Phasing out coal in Tocopilla involved managing the departure of 90 employees through a Just Transition plan. An Energy Transition Working Committee, formed by the plant management team, was created in January 2019, to promote employability and internal mobility. One third of the employees trained for new jobs, with a total 14,000 hours of training split into 267 sessions. Classes covered water treatment plant operations, assembly and maintenance of photovoltaic panels, wind turbine maintenance and entrepreneurship. Another third benefited from early retirement and the final third from voluntary resignation with a special plan.


In addition, ENGIE worked with local communities. It established a permanent working group with port employees and fishermen to establish their needs, and promote the development of artisan and sustainable fishing. Each year, the Group also awards subsidies  to humanitarian organizations and micro-enterprises in Tocopilla.
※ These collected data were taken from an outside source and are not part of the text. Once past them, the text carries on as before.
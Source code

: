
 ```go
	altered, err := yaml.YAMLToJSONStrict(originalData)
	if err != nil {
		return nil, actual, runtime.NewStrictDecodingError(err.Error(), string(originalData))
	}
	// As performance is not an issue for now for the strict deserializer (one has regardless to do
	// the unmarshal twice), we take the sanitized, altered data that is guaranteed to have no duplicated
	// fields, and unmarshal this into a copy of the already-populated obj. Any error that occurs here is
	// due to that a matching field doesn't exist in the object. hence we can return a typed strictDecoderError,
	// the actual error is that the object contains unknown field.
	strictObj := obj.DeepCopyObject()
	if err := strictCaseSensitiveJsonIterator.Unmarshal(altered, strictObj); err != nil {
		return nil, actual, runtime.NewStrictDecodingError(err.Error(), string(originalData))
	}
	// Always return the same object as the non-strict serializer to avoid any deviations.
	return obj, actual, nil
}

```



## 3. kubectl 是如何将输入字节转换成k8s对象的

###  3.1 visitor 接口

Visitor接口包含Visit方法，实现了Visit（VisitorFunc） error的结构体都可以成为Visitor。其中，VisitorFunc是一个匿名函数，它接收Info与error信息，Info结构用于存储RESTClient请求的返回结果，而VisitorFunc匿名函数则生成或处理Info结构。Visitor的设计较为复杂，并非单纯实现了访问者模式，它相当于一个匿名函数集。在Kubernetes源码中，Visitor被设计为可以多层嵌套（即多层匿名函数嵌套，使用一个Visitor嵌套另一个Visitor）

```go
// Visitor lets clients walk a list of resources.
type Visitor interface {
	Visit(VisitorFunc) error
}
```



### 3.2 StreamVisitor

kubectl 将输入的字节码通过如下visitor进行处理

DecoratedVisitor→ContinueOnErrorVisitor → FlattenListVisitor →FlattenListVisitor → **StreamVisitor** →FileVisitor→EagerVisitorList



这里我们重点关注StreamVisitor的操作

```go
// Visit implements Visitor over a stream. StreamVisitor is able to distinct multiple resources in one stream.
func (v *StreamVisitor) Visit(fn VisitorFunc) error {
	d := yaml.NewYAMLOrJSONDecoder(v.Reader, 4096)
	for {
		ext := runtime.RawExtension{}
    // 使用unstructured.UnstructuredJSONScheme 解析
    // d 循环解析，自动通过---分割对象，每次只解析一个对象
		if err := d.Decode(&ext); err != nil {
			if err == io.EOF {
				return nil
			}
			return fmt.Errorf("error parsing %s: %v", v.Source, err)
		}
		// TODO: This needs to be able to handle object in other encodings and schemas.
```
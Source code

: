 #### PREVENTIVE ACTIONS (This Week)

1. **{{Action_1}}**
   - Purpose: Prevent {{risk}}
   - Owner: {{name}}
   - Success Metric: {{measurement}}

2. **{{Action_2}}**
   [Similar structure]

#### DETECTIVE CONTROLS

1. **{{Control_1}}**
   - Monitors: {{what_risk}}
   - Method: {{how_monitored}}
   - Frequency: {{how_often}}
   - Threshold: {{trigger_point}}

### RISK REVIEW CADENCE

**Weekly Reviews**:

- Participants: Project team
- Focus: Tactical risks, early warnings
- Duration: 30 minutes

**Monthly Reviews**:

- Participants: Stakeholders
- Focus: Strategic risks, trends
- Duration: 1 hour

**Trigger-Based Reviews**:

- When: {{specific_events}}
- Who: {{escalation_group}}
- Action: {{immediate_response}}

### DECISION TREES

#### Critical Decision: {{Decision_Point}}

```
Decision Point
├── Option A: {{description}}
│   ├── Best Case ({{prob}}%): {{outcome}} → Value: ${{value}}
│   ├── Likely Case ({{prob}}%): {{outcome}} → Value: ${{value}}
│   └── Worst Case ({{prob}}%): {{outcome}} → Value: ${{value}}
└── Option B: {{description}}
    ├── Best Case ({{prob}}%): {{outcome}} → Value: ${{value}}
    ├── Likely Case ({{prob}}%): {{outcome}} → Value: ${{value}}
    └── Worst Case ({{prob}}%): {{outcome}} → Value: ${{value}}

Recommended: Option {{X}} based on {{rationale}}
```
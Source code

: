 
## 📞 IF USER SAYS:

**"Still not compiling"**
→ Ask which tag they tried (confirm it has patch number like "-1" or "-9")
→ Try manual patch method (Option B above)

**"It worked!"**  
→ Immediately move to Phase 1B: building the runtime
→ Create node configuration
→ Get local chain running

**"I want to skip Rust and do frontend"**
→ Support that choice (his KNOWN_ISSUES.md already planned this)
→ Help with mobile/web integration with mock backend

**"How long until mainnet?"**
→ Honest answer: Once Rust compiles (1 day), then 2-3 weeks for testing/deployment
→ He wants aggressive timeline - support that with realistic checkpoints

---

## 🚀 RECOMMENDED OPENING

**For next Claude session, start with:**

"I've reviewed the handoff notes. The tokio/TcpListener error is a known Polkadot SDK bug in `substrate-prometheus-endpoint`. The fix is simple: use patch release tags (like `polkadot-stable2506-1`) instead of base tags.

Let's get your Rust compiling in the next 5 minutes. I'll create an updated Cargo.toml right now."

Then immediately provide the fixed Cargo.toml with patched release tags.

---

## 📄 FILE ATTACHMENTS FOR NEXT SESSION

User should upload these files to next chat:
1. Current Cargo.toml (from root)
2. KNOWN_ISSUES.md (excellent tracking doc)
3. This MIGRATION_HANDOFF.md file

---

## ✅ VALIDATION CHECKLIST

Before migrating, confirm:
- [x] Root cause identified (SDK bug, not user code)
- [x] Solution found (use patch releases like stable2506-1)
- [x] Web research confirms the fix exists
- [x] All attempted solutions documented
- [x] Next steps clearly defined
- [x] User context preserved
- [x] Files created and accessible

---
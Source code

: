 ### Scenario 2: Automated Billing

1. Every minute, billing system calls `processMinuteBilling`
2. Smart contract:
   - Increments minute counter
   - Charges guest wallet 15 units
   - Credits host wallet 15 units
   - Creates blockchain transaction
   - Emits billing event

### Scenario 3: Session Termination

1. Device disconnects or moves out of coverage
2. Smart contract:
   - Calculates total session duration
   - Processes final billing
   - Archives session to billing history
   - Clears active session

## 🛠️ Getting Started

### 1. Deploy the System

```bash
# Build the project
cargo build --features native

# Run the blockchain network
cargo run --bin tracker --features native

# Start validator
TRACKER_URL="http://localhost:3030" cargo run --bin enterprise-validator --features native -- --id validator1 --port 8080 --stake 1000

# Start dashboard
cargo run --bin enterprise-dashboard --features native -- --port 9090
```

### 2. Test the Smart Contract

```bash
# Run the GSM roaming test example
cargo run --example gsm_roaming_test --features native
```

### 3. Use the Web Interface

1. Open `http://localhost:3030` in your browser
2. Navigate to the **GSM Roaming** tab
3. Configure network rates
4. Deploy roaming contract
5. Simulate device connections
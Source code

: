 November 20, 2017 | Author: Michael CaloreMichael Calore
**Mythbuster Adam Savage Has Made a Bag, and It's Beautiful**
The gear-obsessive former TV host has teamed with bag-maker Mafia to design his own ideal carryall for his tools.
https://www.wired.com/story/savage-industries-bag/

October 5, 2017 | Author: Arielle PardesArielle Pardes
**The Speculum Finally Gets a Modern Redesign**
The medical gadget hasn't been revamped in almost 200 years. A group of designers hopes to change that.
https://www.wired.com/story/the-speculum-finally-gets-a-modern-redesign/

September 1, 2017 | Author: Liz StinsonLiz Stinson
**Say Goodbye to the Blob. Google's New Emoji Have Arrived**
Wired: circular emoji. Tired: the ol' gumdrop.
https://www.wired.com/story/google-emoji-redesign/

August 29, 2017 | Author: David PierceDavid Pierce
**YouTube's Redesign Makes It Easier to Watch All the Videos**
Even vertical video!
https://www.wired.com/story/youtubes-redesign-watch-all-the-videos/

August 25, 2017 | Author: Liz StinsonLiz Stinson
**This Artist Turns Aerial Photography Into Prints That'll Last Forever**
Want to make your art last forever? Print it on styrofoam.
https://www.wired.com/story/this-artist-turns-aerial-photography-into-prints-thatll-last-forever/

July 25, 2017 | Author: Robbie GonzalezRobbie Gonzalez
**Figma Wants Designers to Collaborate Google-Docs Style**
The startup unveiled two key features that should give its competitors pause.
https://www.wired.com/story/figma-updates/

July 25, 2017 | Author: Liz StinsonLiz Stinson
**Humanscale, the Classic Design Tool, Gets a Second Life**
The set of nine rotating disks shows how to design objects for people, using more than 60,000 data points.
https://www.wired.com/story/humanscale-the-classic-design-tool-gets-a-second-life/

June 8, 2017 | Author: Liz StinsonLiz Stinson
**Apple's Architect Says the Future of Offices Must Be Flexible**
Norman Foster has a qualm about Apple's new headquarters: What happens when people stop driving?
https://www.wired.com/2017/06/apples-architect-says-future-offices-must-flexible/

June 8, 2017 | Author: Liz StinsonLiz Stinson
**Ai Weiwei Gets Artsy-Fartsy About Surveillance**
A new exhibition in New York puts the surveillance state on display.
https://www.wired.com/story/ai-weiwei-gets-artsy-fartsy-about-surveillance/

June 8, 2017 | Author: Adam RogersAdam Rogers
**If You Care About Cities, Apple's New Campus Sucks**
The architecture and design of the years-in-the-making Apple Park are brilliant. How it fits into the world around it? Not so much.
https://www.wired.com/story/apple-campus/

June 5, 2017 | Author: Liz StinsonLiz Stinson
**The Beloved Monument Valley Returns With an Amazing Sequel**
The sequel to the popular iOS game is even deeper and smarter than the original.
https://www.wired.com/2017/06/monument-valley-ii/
On the environmental side, more than 14,849 tons of materials were recycled from the units. The dismantling was the first of its kind in Chile and had the highest safety standards, with zero accidents. Some of the materials were given to technical employees in other units, while reels, pillars and metal ladders went to the Tocopilla Independent Fishermen’s Union and the Tocopilla Bay Auxiliary Sailor’s Union.


Mejillones, ENGIE’s second thermal complex in Chile, will see two coal-fired units (334 MW in total) decommissioned between now and 2025, as announced in December. Another part of the Complex, the IEM plant, accounting for 377 MW, will be converted to natural gas by July 2026.